ABOUT THIS EXERCISE:
From the entries that follow, copy exactly the lines beginning at the line holding "# Benvenuti nel mio secondo post!" and continuing through the line holding "- 🌱 I’m currently".

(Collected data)
↓↓↓

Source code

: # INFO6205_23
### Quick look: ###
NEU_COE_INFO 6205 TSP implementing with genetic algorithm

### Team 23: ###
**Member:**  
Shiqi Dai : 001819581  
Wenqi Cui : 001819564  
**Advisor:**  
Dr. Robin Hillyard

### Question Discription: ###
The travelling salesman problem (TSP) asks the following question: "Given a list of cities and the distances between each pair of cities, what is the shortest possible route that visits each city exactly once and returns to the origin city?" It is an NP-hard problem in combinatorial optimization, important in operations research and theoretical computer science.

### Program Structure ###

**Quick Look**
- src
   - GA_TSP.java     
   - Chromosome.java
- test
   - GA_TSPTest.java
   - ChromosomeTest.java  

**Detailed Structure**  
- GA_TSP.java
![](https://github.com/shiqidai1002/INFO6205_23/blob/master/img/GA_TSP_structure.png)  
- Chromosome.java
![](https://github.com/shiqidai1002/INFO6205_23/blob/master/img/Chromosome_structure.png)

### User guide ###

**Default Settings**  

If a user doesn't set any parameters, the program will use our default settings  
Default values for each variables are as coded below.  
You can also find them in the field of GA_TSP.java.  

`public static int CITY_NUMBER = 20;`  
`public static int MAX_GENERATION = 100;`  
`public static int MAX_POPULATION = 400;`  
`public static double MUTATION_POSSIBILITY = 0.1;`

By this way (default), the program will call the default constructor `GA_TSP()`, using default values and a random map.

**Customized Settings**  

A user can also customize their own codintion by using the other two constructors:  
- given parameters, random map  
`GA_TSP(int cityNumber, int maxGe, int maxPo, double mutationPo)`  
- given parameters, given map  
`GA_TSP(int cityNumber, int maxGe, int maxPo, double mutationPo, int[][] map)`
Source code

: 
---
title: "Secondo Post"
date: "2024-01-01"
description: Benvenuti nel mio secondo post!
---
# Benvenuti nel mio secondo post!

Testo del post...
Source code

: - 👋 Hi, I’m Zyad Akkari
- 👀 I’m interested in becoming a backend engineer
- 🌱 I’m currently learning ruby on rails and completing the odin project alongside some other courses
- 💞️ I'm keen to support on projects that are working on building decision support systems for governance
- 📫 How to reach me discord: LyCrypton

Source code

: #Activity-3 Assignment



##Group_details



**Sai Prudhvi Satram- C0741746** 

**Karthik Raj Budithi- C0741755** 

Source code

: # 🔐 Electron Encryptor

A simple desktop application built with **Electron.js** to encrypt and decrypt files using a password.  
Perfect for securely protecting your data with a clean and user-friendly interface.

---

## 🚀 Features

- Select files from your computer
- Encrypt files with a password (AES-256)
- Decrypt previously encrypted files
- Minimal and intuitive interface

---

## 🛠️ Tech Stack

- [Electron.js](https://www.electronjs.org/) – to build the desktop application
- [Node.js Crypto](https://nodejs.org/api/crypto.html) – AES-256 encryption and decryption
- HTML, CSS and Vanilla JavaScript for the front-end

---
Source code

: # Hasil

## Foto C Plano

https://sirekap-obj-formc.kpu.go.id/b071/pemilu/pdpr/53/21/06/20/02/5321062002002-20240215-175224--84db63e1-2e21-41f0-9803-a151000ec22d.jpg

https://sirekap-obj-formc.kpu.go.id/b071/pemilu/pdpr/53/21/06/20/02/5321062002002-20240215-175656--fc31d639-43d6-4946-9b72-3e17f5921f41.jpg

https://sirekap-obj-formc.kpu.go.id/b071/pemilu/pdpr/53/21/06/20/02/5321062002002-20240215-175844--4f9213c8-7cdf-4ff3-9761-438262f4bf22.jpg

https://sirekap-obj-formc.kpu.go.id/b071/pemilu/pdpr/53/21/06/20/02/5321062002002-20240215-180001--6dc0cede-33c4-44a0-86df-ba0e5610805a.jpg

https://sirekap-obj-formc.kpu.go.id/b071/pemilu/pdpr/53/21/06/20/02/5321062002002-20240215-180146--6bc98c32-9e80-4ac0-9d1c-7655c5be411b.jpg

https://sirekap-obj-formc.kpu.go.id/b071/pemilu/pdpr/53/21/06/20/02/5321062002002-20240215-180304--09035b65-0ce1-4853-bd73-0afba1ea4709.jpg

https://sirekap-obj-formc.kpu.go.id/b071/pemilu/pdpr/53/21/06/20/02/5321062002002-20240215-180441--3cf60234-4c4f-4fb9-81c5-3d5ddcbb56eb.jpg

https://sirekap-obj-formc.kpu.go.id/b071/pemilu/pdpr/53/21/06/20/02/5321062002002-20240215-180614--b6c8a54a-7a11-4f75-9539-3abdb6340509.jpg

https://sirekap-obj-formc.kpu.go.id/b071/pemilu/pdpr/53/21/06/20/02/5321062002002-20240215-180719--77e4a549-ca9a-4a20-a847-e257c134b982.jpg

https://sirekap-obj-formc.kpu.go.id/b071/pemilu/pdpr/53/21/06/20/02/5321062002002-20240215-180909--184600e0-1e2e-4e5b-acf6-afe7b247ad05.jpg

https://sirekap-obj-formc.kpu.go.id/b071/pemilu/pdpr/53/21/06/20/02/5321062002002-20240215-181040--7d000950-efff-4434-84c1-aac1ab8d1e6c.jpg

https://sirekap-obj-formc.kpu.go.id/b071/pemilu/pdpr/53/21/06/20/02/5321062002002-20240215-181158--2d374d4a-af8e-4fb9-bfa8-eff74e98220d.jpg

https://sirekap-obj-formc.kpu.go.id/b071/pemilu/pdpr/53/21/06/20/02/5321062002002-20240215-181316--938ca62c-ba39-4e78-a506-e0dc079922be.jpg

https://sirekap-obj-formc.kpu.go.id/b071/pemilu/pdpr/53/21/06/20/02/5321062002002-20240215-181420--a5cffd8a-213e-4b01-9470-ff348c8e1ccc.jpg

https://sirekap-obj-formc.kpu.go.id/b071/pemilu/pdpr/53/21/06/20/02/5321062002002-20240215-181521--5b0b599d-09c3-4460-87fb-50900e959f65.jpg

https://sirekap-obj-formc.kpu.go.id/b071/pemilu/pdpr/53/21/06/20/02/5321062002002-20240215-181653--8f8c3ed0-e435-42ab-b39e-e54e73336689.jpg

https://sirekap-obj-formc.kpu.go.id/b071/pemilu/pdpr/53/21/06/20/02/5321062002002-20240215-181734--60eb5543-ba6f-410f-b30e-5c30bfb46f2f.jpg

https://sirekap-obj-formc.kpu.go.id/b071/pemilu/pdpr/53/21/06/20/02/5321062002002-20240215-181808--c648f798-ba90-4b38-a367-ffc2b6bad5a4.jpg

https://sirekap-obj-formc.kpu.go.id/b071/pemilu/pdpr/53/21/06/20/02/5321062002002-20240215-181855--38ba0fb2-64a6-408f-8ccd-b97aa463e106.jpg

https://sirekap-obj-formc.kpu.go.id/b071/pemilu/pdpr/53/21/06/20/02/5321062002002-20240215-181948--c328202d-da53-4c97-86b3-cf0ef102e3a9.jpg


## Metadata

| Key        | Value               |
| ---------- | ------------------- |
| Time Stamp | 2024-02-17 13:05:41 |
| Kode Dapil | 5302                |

↑↑↑

TASK RESULT:
# Benvenuti nel mio secondo post!

Testo del post...
Source code

: - 👋 Hi, I’m Zyad Akkari
- 👀 I’m interested in becoming a backend engineer
- 🌱 I’m currently learning ruby on rails and completing the odin project alongside some other courses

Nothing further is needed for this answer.